Tooma bullying 2013At the Safety Show this afternoon, prominent Australian labour lawyer, Michael Tooma, spoke bluntly and confrontingly about workplace bullying in front of several hundred trade show delegates. For those companies who value a safety culture or are trying to create one, Tooma stated that if work colleagues do not stand up to bullying or report bullying as the OHS issue it fundamentally is, they are condoning the bullying.

Tooma also applies the “duty of care” broadly and says that the application of the duty of care does not sit with one person or an organisation. Each individual in that organisation has a duty of care to others and by not taking action on bullying or considering it “none of our business”, they are breaching their OHS duty of care.

In some ways, Tooma seems to be reminding people of the pivotal role that work health and safety (WHS) laws and obligations play in the humanity of an organisation. It is very sad that such a reminder is required but OHS/WHS is struggling to retain its prominence as it is diluted by an increasing range of other business considerations, such as risk management, governance, cost control, human resources and others.

Tooma also said that one of the impediments to effective management of bullying is that

“we bandy the word around as if it is candy… We use it as a weapon instead of what it is – a serious concern”.

People apply bullying to conduct which is clearly not workplace bullying. The conduct may be undesirable and inappropriate and needs to be addressed but calling such activity as bullying can generate a lot of additional problems that make the hazard management more difficult.

Tooma identified the following categories that workplace bullying could legitimately be included under:

  • Work Health and Safety
  • Workers’compensation
  • New Federal Anti-Bullying
  • Contract
  • Negligence
  • Federal Adverse Action
  • Unfair Dismissal
  • Anti-Discrimination
  • Crimes Act
  • Brodie’s Law

Each of these categories represents an avenue for remedy for the victim of bullying but are also areas of which business operators and PCBUs must have a very basic understanding.  On this one workplace hazard alone, there is a complexity for management and although it can sound glib, this complexity is also a powerful reason for eliminating the hazard of workplace bullying before any of this complexity is realised.  This complexity can be even worse when objectionable employee actions are misconstrued as bullying.

Tooma stressed that workplace bullying IS an OHS issue and the “ownership”of the issue should not be given up to other business management areas that could be less equipped to handle the issue. He said that poor conduct could be considered a “near miss” on workplace bullying. Tooma said that if bullying was treated in the similar context to more traditional workplace hazards such as guarding, instances of bullying would be more readily reported and definitely more thoroughly investigated.

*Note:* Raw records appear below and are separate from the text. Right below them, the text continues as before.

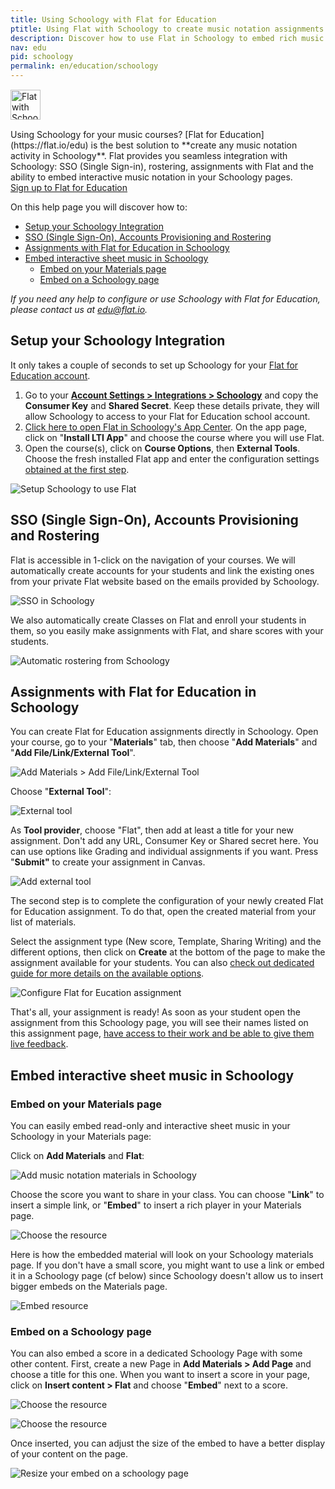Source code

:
 ```yaml
---
title: Using Schoology with Flat for Education
ptitle: Using Flat with Schoology to create music notation assignments
description: Discover how to use Flat in Schoology to embed rich music notation in your Schoology pages, create seamless assignments from music theory to music compsition in your favorite LMS.
nav: edu
pid: schoology
permalink: en/education/schoology
---
```


<div class="fll" style="margin: 15px 15px 15px 0"><img src="https://flat.io/img/icons/product/schoology.svg" alt="Flat with Schoology" style="width: 48px;height:48px;border:0"></div>
Using Schoology for your music courses? [Flat for Education](https://flat.io/edu) is the best solution to **create any music notation activity in Schoology**. Flat provides you seamless integration with Schoology: SSO (Single Sign-in), rostering, assignments with Flat and the ability to embed interactive music notation in your Schoology pages.

<div class="btn-cta-wrapper"><a href="https://flat.io/edu/signup?ref=help-schoology" class="btn-cta-site">Sign up to Flat for Education</a></div>

On this help page you will discover how to:

* [Setup your Schoology Integration](#setup-your-schoology-integration)
* [SSO (Single Sign-On), Accounts Provisioning and Rostering](#sso-single-sign-on-accounts-provisioning-and-rostering)
* [Assignments with Flat for Education in Schoology](#assignments-with-flat-for-education-in-schoology)
* [Embed interactive sheet music in Schoology](#embed-interactive-sheet-music-in-schoology)
  * [Embed on your Materials page](#embed-on-your-materials-page)
  * [Embed on a Schoology page](#embed-on-a-schoology-page)

*If you need any help to configure or use Schoology with Flat for Education, please contact us at [edu@flat.io](mailto:edu@flat.io).*

## Setup your Schoology Integration

It only takes a couple of seconds to set up Schoology for your [Flat for Education account](https://flat.io/edu).

1. Go to your **[Account Settings > Integrations > Schoology](https://flat.io/settings/lti/schoology)** and copy the **Consumer Key** and **Shared Secret**. Keep these details private, they will allow Schoology to access to your Flat for Education school account.
2. [Click here to open Flat in Schoology's App Center](https://app.schoology.com/apps/profile/1107847206). On the app page, click on "**Install LTI App**" and choose the course where you will use Flat.
3. Open the course(s), click on **Course Options**, then **External Tools**. Choose the fresh installed Flat app and enter the configuration settings [obtained at the first step](https://flat.io/settings/lti/schoology).

![Setup Schoology to use Flat](https://flat.io/img/help/edu_schoology_setup.gif)

## SSO (Single Sign-On), Accounts Provisioning and Rostering

Flat is accessible in 1-click on the navigation of your courses. We will automatically create accounts for your students and link the existing ones from your private Flat website based on the emails provided by Schoology.

![SSO in Schoology](/help/assets/img/edu/schoology-sso.png)

We also automatically create Classes on Flat and enroll your students in them, so you easily make assignments with Flat, and share scores with your students.

![Automatic rostering from Schoology](/help/assets/img/edu/schoology-rostering.png)

## Assignments with Flat for Education in Schoology

You can create Flat for Education assignments directly in Schoology. Open your course, go to your "**Materials**" tab, then choose "**Add Materials**" and "**Add File/Link/External Tool**".

![Add Materials > Add File/Link/External Tool](/help/assets/img/edu/schoology-new-material-list.png)

Choose "**External Tool**":

![External tool](/help/assets/img/edu/schoology-materials-ext-tool.png)

As **Tool provider**, choose "Flat", then add at least a title for your new assignment. Don't add any URL, Consumer Key or Shared secret here. You can use options like Grading and individual assignments if you want. Press "**Submit"** to create your assignment in Canvas.

![Add external tool](/help/assets/img/edu/schoology-add-ext-tool.png)

The second step is to complete the configuration of your newly created Flat for Education assignment. To do that, open the created material from your list of materials.

Select the assignment type (New score, Template, Sharing Writing) and the different options, then click on **Create** at the bottom of the page to make the assignment available for your students. You can also [check out dedicated guide for more details on the available options](/help/en/education/assignments-activities.html#creating-a-new-assignment).

![Configure Flat for Eucation assignment](/help/assets/img/edu/schoology-config-flat-edu-assignment.png)

That's all, your assignment is ready! As soon as your student open the assignment from this Schoology page, you will see their names listed on this assignment page, [have access to their work and be able to give them live feedback](/help/en/education/review-assignments-activities.html).

## Embed interactive sheet music in Schoology

### Embed on your Materials page

You can easily embed read-only and interactive sheet music in your Schoology in your Materials page:

Click on **Add Materials** and **Flat**:

![Add music notation materials in Schoology](/help/assets/img/edu/schoology-embed-1.png)

Choose the score you want to share in your class. You can choose "**Link**" to insert a simple link, or "**Embed**" to insert a rich player in your Materials page.

![Choose the resource](/help/assets/img/edu/schoology-embed-2.png)

Here is how the embedded material will look on your Schoology materials page. If you don't have a small score, you might want to use a link or embed it in a Schoology page (cf below) since Schoology doesn't allow us to insert bigger embeds on the Materials page.

![Embed resource](/help/assets/img/edu/schoology-embed-3.png)

### Embed on a Schoology page

You can also embed a score in a dedicated Schoology Page with some other content. First, create a new Page in **Add Materials > Add Page** and choose a title for this one. When you want to insert a score in your page, click on **Insert content > Flat** and choose "**Embed**" next to a score.

![Choose the resource](/help/assets/img/edu/schoology-embed-page-insert.png)

![Choose the resource](/help/assets/img/edu/schoology-embed-2.png)

Once inserted, you can adjust the size of the embed to have a better display of your content on the page.

![Resize your embed on a schoology page](/help/assets/img/edu/schoology-embed-resize.gif)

He expanded on this theme by saying investigations of bullying by the employer or PCBU often end when the individual parties enter mediation or a dismissal occurs. Problem gone does not equal problem solved. An investigation of workplace bullying could reveal systemic management issues that may have existed for some time but have manifested in this particular case. Therefore the root cause, the systemic hazard, is not addressed and this could lead to a recurrence, further psychological harm and additional breaches of one’s duty of care.

Yes Tooma is a lawyer but today he spoke not as a lawyer but someone who passionately believes in achieving justice for the victims of workplace bullying and to reducing the likelihood of bullying occurring in the first place.  As a result his comments resonated strongly with the hundreds of people crammed into a hot room in the convention centre.  We need to wait and see whether the “take-aways” form the seminar turn into action by the audience.